[[ Data for processing, beginning ]]
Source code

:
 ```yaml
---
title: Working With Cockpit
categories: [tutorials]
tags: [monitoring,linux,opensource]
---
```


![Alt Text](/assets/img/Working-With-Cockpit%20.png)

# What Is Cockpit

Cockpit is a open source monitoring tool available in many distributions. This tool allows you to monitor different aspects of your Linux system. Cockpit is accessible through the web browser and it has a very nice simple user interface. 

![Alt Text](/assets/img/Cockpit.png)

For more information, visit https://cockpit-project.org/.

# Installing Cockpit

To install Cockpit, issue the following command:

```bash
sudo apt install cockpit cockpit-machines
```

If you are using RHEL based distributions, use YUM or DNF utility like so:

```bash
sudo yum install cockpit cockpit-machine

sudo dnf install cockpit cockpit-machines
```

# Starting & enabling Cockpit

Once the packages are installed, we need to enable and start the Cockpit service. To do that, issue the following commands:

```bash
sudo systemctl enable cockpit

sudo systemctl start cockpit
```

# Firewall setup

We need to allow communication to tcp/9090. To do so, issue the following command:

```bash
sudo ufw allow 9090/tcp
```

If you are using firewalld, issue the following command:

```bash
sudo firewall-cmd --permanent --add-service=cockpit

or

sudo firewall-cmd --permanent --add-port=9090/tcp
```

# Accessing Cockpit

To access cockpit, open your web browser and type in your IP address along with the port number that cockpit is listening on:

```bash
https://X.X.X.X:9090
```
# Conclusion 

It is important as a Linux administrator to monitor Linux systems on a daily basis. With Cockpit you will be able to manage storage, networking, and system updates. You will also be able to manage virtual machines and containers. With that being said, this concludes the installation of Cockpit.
[[ Data for processing, end ]]
[[ Data for processing, beginning ]]
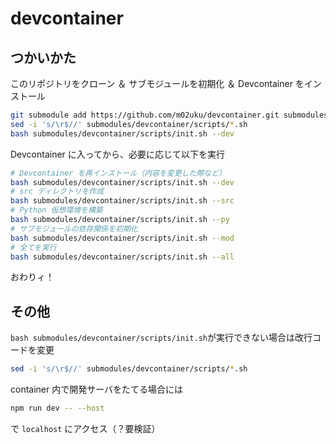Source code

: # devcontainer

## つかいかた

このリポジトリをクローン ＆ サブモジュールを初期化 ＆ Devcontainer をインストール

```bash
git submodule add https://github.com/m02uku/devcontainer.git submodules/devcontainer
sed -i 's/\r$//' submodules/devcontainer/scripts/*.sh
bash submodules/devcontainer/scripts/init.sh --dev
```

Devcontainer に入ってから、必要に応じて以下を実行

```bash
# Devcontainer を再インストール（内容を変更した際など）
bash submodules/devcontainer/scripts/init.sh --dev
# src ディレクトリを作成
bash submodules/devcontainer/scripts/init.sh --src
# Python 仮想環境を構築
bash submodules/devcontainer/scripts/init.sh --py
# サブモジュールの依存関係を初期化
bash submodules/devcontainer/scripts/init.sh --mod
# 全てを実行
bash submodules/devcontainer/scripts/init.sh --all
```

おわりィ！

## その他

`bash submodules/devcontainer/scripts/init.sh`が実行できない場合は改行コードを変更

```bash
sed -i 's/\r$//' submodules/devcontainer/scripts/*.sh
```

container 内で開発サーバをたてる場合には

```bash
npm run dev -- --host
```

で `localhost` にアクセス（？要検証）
[[ Data for processing, end ]]
[[ Data for processing, beginning ]]
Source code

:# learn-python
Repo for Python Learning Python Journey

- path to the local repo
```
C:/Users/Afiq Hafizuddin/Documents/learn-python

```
[[ Data for processing, end ]]
Which lines of the data include "using"? Copy each of them.

- _Solution to this exercise_:
If you are using RHEL based distributions, use YUM or DNF utility like so:
If you are using firewalld, issue the following command:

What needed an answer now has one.